The Vanishing Frontier

Nomadland

Director: Chloe Zhao

Cast: Frances McDormand, David Strathairn

Beijing born and London and Los Angeles educated Chinese American director Chloe Zhao has made an extraordinary film Nomadland about the vanishing frontier, about the concept of homelessness and leading a nomadic existence, shot in some extraordinary locations in America including Arizona and South Dakota.

Backed up by an extraordinary performance by two time Oscar winner Frances McDormand (Fargo, Three Billboards Outside Ebbing, Missouri) as the widowed Fern, who repels from any form of human commitment and prompted by the sudden death of her husband and the economic collapse of their hometown, Empire, Nevada after a major factory shutdown in 2011 as a result of the aftereffects of the 2008 financial crisis, Fern bravely embraces all the hardship and wonder of the nomadic lifestyle in the vast outback of America.

Frances McDormand is in every scene of Nomadland under the expert direction of a genius director Chloe Zhao who has made a beautiful picaresque tale about loss, hardship and the human desire to explore. Fern is completely against settling down in a property but prefers her nomadic lifestyle driving around America in an old van kitted for human habitation, picking up odd jobs at various locations including ironically the pantheon of American capitalism, the giant online shopping and delivery company Amazon.

Fern’s journey is peppered with intimate encounters with real nomad travellers, as they briefly discuss their life and their journey whether it’s towards love or death.

The most extraordinary encounter is the scene with herself and a young guy from Wisconsin who is trying to write to his love in another state and Fern suggests a Shakespearean sonnet, number 18 – Shall I compare thee to a Summer’s Day?
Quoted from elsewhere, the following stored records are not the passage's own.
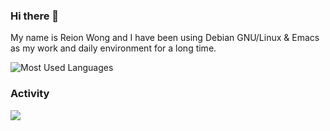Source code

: ### Hi there 👋

My name is Reion Wong and I have been using Debian GNU/Linux & Emacs as my work and daily environment for a long time.

![Most Used Languages](https://github-readme-stats.vercel.app/api/top-langs/?username=reionwong&layout=compact&langs_count=100&hide=HTML,TeX,Roff,Makefile,CSS,Gherkin,PHP,Perl,CMake,QMake)

### Activity

![](https://github-profile-summary-cards.vercel.app/api/cards/profile-details?username=reionwong&theme=zenburn)
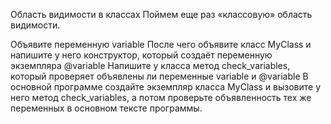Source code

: ﻿Область видимости в классах
Поймем еще раз «классовую» область видимости.

Объявите переменную variable
После чего объявите класс MyClass и напишите у него конструктор, который создаёт переменную экземпляра @variable
Напишите у класса метод check_variables, который проверяет объявлены ли переменные variable и @variable
В основной программе создайте экземпляр класса MyClass и вызовите у него метод check_variables, а потом проверьте объявленность тех же переменных в основном тексте программы.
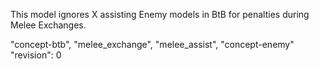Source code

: This model ignores X assisting Enemy models in BtB for penalties during Melee Exchanges.

"concept-btb", "melee_exchange", "melee_assist", "concept-enemy"
"revision": 0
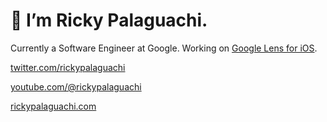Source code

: # 👋 I’m Ricky Palaguachi.
Currently a Software Engineer at Google. Working on [Google Lens for iOS](lens.google).

[twitter.com/rickypalaguachi](https://www.twitter.com/rickypalaguachi)

[youtube.com/@rickypalaguachi](https://www.youtube.com/@rickypalaguachi)

[rickypalaguachi.com](https://www.rickypalaguachi.com)

<!--
## My Experience
**Software Engineering Intern** at Google

**Software Engineering Intern** at Google

**Software Engineerin Intern** at Apple
-->

<!---
rpalaguachi/rpalaguachi is a ✨ special ✨ repository because its `README.md` (this file) appears on your GitHub profile.
You can click the Preview link to take a look at your changes.
--->
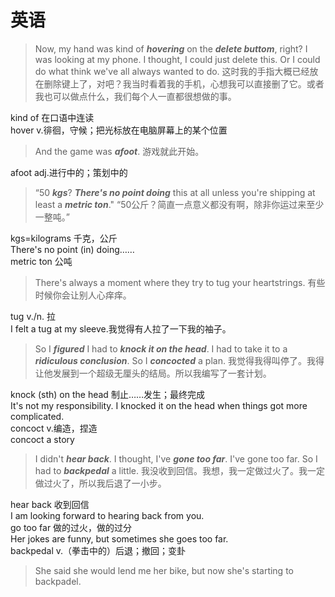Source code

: # 英语
>Now, my hand was kind of ***hovering*** on the ***delete buttom***, right? I was looking at my phone. I thought, I could just delete this. Or I could do what think we've all always wanted to do.
	这时我的手指大概已经放在删除键上了，对吧？我当时看着我的手机，心想我可以直接删了它。或者我也可以做点什么，我们每个人一直都很想做的事。

kind of 在口语中连读  
hover v.徘徊，守候；把光标放在电脑屏幕上的某个位置

>And the game was ***afoot***.
	游戏就此开始。

afoot adj.进行中的；策划中的

>“50 ***kgs***? ***There's no point doing*** this at all unless you're shipping at least a ***metric ton***."
	“50公斤？简直一点意义都没有啊，除非你运过来至少一整吨。”

kgs=kilograms 千克，公斤  
There's no point (in) doing……  
metric ton 公吨

>There's always a moment where they try to tug your heartstrings.
	有些时候你会让别人心痒痒。

tug v./n. 拉  
	I felt a tug at my sleeve.我觉得有人拉了一下我的袖子。

>So I ***figured*** I had to ***knock it on the head***. I had to take it to a ***ridiculous conclusion***. So I ***concocted*** a plan.
	我觉得我得叫停了。我得让他发展到一个超级无厘头的结局。所以我编写了一套计划。

knock (sth) on the head 制止……发生；最终完成  
	It's not my responsibility. I knocked it on the head when things got more complicated.  
concoct v.编造，捏造  
	concoct a story

>I didn't ***hear back***. I thought, I've ***gone too far***. I've gone too far. So I had to ***backpedal*** a little.
	我没收到回信。我想，我一定做过火了。我一定做过火了，所以我后退了一小步。

hear back 收到回信  
	I am looking forward to hearing back from you.  
go too far 做的过火，做的过分  
	Her jokes are funny, but sometimes she goes too far.  
backpedal v.（拳击中的）后退；撤回；变卦  
>She said she would lend me her bike, but now she's starting to backpadel.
Fern recites the entire sonnet as Zhao expertly edits a beautiful montage of gorgeous scenes, bringing an elevated harmony to a life which is essentially that of a pioneer.

Nomadland is beautifully shot, brilliantly edited and superbly acted by both Frances McDormand and her male counterpart Dave played by Oscar nominee David Strathairn (Good Night and Good Luck) a fellow nomad who ultimately decides to settle down with his son and grandson in a beautiful home in South Dakota, a betrayal to Fern who sees giving into a static life as relinquishing her nomadic life and more significantly her freedom, her ability to travel wherever and not be tied down to a fixed abode.

In Nomadland, director Chloe Zhao chooses to focus not on Millennials or 40 somethings but on the elderly, on the sixty somethings that are grappling with the death of a spouse or a child, to that age group which has suffered loss and have been turfed out of the capitalist cycle, that have been disposed of and are ultimately dispossessed.

Nomadland is a gorgeous, fascinating film, complex, intimate and ravishing, held together by a superb performance by Frances McDormand who makes Fern the embodiment of all that bitterness of a ruined town like Empire, Nevada which becomes symbolic of a vanishing frontier.

Nomadland gets a film rating of 9.5 out of 10 and is highly recommended.